## [EXERCISE DIRECTIONS]
Take from the listing each line that has the string "curiosity".

-- SOURCE DATA follows --

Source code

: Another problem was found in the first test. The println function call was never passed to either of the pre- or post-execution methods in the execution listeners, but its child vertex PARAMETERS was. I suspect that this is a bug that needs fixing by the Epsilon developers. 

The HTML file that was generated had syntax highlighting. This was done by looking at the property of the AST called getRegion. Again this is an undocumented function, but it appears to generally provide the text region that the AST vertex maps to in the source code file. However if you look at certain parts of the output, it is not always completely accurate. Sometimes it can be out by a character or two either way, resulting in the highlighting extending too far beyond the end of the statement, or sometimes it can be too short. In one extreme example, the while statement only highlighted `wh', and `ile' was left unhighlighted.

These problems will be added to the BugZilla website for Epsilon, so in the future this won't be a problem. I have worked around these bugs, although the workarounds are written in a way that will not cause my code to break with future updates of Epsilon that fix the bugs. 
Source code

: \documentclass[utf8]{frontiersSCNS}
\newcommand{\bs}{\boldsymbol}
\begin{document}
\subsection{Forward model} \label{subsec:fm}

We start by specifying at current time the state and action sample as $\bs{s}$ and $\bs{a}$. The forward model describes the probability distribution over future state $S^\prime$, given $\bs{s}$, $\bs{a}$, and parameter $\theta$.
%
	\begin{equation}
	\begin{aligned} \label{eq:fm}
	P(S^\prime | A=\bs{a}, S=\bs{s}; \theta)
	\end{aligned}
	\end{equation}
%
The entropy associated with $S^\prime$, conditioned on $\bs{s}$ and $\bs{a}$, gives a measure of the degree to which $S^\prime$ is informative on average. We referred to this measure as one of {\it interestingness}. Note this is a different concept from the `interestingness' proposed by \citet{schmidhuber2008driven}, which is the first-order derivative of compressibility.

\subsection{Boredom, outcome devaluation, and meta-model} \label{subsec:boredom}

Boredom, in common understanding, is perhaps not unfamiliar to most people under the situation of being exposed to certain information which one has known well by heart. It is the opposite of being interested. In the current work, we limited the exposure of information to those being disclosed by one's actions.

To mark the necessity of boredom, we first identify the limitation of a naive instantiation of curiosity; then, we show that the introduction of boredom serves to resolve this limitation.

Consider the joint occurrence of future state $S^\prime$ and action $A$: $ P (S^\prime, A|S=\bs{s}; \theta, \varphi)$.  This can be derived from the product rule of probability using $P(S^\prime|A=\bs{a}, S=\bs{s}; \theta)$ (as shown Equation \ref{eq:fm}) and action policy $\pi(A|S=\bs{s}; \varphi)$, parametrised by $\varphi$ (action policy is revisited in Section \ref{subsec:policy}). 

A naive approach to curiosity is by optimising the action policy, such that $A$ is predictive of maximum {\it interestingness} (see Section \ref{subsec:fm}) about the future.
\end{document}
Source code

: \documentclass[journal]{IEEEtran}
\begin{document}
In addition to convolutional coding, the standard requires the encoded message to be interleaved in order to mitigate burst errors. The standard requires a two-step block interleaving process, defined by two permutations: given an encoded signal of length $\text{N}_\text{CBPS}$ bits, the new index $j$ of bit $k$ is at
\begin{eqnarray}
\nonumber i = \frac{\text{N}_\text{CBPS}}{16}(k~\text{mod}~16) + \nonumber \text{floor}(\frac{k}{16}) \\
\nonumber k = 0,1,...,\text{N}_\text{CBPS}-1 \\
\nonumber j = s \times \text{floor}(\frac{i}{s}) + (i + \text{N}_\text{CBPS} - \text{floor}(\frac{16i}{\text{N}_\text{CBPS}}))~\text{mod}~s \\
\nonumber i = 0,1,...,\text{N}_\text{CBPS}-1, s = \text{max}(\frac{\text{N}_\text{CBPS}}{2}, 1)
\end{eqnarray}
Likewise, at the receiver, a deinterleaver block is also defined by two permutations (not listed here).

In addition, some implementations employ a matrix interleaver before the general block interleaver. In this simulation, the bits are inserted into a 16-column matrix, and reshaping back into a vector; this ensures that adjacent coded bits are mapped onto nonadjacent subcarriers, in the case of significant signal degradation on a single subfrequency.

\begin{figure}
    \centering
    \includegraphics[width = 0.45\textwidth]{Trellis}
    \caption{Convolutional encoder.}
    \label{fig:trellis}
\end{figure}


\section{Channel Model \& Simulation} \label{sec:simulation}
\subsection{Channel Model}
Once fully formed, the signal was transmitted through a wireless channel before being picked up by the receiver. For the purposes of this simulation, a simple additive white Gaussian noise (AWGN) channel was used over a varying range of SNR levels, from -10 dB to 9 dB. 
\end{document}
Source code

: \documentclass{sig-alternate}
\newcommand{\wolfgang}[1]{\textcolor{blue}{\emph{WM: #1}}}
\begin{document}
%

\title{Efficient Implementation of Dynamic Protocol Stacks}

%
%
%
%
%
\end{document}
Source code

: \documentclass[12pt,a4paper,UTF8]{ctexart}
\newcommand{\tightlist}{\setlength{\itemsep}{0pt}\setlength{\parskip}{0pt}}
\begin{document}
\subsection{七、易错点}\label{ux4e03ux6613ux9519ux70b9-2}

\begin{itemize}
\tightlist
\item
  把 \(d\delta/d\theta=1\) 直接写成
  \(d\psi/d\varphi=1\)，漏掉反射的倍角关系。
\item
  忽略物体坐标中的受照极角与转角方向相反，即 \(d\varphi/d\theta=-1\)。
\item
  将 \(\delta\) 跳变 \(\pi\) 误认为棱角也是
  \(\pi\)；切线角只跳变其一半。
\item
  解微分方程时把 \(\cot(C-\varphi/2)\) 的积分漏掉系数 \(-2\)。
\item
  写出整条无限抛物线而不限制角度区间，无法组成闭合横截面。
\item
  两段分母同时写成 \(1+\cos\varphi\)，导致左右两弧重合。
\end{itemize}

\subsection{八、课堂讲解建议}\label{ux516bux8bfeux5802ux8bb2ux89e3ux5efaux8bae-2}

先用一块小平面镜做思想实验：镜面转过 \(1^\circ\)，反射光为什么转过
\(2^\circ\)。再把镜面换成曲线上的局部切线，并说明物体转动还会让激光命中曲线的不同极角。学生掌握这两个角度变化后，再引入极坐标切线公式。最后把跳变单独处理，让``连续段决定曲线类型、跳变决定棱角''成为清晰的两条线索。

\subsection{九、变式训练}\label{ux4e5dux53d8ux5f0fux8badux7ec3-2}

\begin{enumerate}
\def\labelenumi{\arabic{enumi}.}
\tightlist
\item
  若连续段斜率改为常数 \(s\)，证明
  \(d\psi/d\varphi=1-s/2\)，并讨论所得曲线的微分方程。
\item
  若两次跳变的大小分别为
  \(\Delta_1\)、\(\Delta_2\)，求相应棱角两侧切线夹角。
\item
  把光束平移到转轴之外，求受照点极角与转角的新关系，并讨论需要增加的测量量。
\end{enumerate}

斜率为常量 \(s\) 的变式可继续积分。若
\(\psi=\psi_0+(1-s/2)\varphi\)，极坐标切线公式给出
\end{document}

-- SOURCE DATA concluded --

## [RESULT]
To mark the necessity of boredom, we first identify the limitation of a naive instantiation of curiosity; then, we show that the introduction of boredom serves to resolve this limitation.
A naive approach to curiosity is by optimising the action policy, such that $A$ is predictive of maximum {\it interestingness} (see Section \ref{subsec:fm}) about the future.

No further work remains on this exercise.